╭──
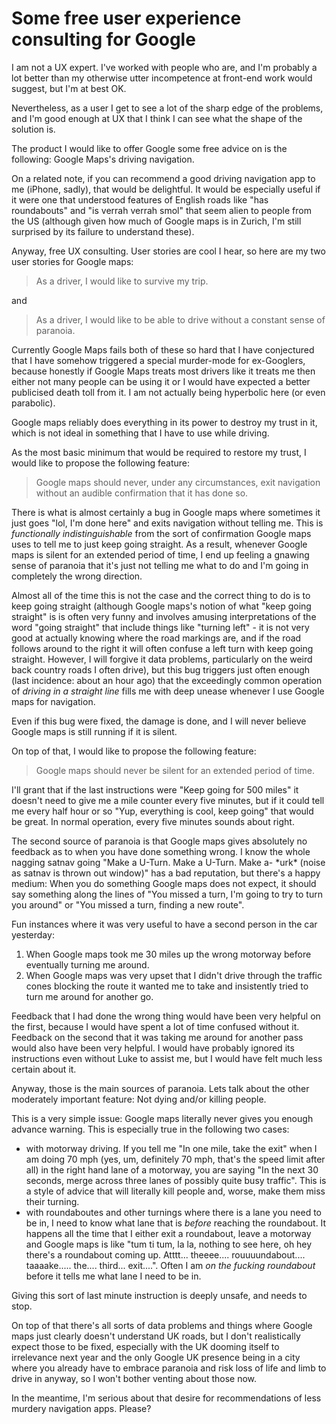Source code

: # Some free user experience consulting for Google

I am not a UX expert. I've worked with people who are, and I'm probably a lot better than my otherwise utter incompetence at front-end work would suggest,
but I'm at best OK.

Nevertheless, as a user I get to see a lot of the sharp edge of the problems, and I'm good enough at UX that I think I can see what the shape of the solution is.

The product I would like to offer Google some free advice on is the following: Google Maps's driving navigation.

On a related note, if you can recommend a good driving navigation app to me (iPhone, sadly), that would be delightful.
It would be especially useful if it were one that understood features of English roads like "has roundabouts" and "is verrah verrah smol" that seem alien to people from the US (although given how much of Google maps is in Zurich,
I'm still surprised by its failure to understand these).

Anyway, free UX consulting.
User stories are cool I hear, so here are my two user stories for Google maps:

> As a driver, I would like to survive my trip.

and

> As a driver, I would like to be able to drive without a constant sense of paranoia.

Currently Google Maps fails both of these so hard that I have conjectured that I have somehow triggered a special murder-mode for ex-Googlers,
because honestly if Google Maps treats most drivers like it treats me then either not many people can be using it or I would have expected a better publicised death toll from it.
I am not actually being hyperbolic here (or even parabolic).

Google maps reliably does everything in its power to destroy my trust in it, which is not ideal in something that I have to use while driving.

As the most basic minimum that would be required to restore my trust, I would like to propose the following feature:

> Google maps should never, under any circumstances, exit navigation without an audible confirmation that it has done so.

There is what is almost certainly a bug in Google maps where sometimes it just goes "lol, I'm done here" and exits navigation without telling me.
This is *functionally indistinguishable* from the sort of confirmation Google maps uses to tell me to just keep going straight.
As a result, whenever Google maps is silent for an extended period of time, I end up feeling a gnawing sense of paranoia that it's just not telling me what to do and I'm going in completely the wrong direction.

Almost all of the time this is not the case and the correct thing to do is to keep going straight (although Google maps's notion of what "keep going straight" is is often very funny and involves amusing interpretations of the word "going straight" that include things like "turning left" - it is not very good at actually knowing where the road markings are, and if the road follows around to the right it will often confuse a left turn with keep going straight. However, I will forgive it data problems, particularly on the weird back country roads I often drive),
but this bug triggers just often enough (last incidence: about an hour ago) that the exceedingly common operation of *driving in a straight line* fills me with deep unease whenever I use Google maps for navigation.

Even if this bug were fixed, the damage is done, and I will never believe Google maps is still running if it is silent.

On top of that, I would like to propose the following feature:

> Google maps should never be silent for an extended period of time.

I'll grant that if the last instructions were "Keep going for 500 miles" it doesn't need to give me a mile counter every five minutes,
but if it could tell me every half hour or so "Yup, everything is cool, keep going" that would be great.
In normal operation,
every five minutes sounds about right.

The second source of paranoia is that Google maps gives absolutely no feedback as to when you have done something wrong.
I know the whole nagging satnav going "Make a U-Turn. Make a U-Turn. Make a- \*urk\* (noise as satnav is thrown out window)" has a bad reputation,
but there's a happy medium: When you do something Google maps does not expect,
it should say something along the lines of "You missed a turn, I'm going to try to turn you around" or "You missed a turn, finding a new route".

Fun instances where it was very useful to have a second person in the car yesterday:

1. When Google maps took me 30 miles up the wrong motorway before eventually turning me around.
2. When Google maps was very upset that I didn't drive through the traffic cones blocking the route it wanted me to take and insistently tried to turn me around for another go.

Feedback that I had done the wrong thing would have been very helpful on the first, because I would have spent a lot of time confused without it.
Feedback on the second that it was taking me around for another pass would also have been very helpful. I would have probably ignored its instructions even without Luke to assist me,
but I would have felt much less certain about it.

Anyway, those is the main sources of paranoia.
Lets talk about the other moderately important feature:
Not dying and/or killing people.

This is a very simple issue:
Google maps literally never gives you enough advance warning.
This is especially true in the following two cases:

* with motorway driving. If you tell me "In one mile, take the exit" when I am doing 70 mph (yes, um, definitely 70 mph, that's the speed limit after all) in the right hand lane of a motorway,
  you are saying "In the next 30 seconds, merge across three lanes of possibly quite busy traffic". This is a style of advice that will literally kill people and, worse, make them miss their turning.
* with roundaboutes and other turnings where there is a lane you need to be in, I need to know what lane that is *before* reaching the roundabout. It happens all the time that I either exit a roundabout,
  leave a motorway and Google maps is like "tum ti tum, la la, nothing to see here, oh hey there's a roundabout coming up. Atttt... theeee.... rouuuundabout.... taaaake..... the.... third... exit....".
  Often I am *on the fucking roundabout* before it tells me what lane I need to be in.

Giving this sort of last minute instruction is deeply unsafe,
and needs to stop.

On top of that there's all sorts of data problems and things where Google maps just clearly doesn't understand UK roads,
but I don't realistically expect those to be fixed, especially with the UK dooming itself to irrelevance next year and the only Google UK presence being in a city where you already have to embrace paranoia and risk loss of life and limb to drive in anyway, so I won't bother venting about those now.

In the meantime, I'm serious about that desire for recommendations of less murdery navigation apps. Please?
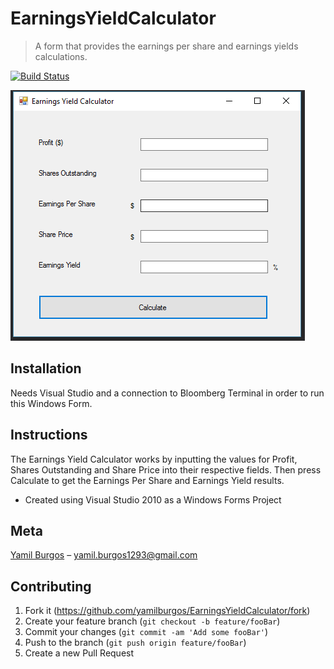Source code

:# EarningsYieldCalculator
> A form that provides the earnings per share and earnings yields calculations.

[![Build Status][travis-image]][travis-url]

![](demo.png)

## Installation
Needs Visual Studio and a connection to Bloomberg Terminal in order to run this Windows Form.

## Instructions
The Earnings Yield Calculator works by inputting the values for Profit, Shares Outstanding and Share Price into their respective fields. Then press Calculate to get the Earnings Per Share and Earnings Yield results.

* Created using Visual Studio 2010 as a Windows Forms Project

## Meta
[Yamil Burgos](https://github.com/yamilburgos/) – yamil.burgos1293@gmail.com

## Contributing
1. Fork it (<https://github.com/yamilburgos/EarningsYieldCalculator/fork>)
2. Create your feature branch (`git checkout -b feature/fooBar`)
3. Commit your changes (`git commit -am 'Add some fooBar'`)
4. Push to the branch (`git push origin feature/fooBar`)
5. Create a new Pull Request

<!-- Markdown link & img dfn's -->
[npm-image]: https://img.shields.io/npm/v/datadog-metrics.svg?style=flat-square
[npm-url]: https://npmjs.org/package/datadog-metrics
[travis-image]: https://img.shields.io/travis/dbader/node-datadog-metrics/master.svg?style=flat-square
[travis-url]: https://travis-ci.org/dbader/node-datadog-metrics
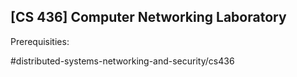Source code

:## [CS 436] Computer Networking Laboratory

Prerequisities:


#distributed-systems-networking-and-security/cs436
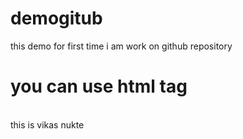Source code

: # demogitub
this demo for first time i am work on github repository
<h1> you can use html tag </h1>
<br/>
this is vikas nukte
╰──
● Task to complete:
A verbatim copy of the records above, without pictures, is required.

● Solution:
Source code

: # Some free user experience consulting for Google

I am not a UX expert. I've worked with people who are, and I'm probably a lot better than my otherwise utter incompetence at front-end work would suggest,
but I'm at best OK.

Nevertheless, as a user I get to see a lot of the sharp edge of the problems, and I'm good enough at UX that I think I can see what the shape of the solution is.

The product I would like to offer Google some free advice on is the following: Google Maps's driving navigation.

On a related note, if you can recommend a good driving navigation app to me (iPhone, sadly), that would be delightful.
It would be especially useful if it were one that understood features of English roads like "has roundabouts" and "is verrah verrah smol" that seem alien to people from the US (although given how much of Google maps is in Zurich,
I'm still surprised by its failure to understand these).

Anyway, free UX consulting.
User stories are cool I hear, so here are my two user stories for Google maps:

> As a driver, I would like to survive my trip.

and

> As a driver, I would like to be able to drive without a constant sense of paranoia.

Currently Google Maps fails both of these so hard that I have conjectured that I have somehow triggered a special murder-mode for ex-Googlers,
because honestly if Google Maps treats most drivers like it treats me then either not many people can be using it or I would have expected a better publicised death toll from it.
I am not actually being hyperbolic here (or even parabolic).

Google maps reliably does everything in its power to destroy my trust in it, which is not ideal in something that I have to use while driving.

As the most basic minimum that would be required to restore my trust, I would like to propose the following feature:

> Google maps should never, under any circumstances, exit navigation without an audible confirmation that it has done so.

There is what is almost certainly a bug in Google maps where sometimes it just goes "lol, I'm done here" and exits navigation without telling me.
This is *functionally indistinguishable* from the sort of confirmation Google maps uses to tell me to just keep going straight.
As a result, whenever Google maps is silent for an extended period of time, I end up feeling a gnawing sense of paranoia that it's just not telling me what to do and I'm going in completely the wrong direction.

Almost all of the time this is not the case and the correct thing to do is to keep going straight (although Google maps's notion of what "keep going straight" is is often very funny and involves amusing interpretations of the word "going straight" that include things like "turning left" - it is not very good at actually knowing where the road markings are, and if the road follows around to the right it will often confuse a left turn with keep going straight. However, I will forgive it data problems, particularly on the weird back country roads I often drive),
but this bug triggers just often enough (last incidence: about an hour ago) that the exceedingly common operation of *driving in a straight line* fills me with deep unease whenever I use Google maps for navigation.

Even if this bug were fixed, the damage is done, and I will never believe Google maps is still running if it is silent.

On top of that, I would like to propose the following feature:

> Google maps should never be silent for an extended period of time.

I'll grant that if the last instructions were "Keep going for 500 miles" it doesn't need to give me a mile counter every five minutes,
but if it could tell me every half hour or so "Yup, everything is cool, keep going" that would be great.
In normal operation,
every five minutes sounds about right.

The second source of paranoia is that Google maps gives absolutely no feedback as to when you have done something wrong.
I know the whole nagging satnav going "Make a U-Turn. Make a U-Turn. Make a- \*urk\* (noise as satnav is thrown out window)" has a bad reputation,
but there's a happy medium: When you do something Google maps does not expect,
it should say something along the lines of "You missed a turn, I'm going to try to turn you around" or "You missed a turn, finding a new route".

Fun instances where it was very useful to have a second person in the car yesterday:

1. When Google maps took me 30 miles up the wrong motorway before eventually turning me around.
2. When Google maps was very upset that I didn't drive through the traffic cones blocking the route it wanted me to take and insistently tried to turn me around for another go.

Feedback that I had done the wrong thing would have been very helpful on the first, because I would have spent a lot of time confused without it.
Feedback on the second that it was taking me around for another pass would also have been very helpful. I would have probably ignored its instructions even without Luke to assist me,
but I would have felt much less certain about it.

Anyway, those is the main sources of paranoia.
Lets talk about the other moderately important feature:
Not dying and/or killing people.

This is a very simple issue:
Google maps literally never gives you enough advance warning.
This is especially true in the following two cases:

* with motorway driving. If you tell me "In one mile, take the exit" when I am doing 70 mph (yes, um, definitely 70 mph, that's the speed limit after all) in the right hand lane of a motorway,
  you are saying "In the next 30 seconds, merge across three lanes of possibly quite busy traffic". This is a style of advice that will literally kill people and, worse, make them miss their turning.
* with roundaboutes and other turnings where there is a lane you need to be in, I need to know what lane that is *before* reaching the roundabout. It happens all the time that I either exit a roundabout,
  leave a motorway and Google maps is like "tum ti tum, la la, nothing to see here, oh hey there's a roundabout coming up. Atttt... theeee.... rouuuundabout.... taaaake..... the.... third... exit....".
  Often I am *on the fucking roundabout* before it tells me what lane I need to be in.

Giving this sort of last minute instruction is deeply unsafe,
and needs to stop.

On top of that there's all sorts of data problems and things where Google maps just clearly doesn't understand UK roads,
but I don't realistically expect those to be fixed, especially with the UK dooming itself to irrelevance next year and the only Google UK presence being in a city where you already have to embrace paranoia and risk loss of life and limb to drive in anyway, so I won't bother venting about those now.

In the meantime, I'm serious about that desire for recommendations of less murdery navigation apps. Please?
Source code

:# EarningsYieldCalculator
> A form that provides the earnings per share and earnings yields calculations.

[![Build Status][travis-image]][travis-url]

![](demo.png)

## Installation
Needs Visual Studio and a connection to Bloomberg Terminal in order to run this Windows Form.

## Instructions
The Earnings Yield Calculator works by inputting the values for Profit, Shares Outstanding and Share Price into their respective fields. Then press Calculate to get the Earnings Per Share and Earnings Yield results.

* Created using Visual Studio 2010 as a Windows Forms Project

## Meta
[Yamil Burgos](https://github.com/yamilburgos/) – yamil.burgos1293@gmail.com

## Contributing
1. Fork it (<https://github.com/yamilburgos/EarningsYieldCalculator/fork>)
2. Create your feature branch (`git checkout -b feature/fooBar`)
3. Commit your changes (`git commit -am 'Add some fooBar'`)
4. Push to the branch (`git push origin feature/fooBar`)
5. Create a new Pull Request

<!-- Markdown link & img dfn's -->
[npm-image]: https://img.shields.io/npm/v/datadog-metrics.svg?style=flat-square
[npm-url]: https://npmjs.org/package/datadog-metrics
[travis-image]: https://img.shields.io/travis/dbader/node-datadog-metrics/master.svg?style=flat-square
[travis-url]: https://travis-ci.org/dbader/node-datadog-metrics
Source code

:## [CS 436] Computer Networking Laboratory

Prerequisities:


#distributed-systems-networking-and-security/cs436
Source code

: # demogitub
this demo for first time i am work on github repository
<h1> you can use html tag </h1>
<br/>
this is vikas nukte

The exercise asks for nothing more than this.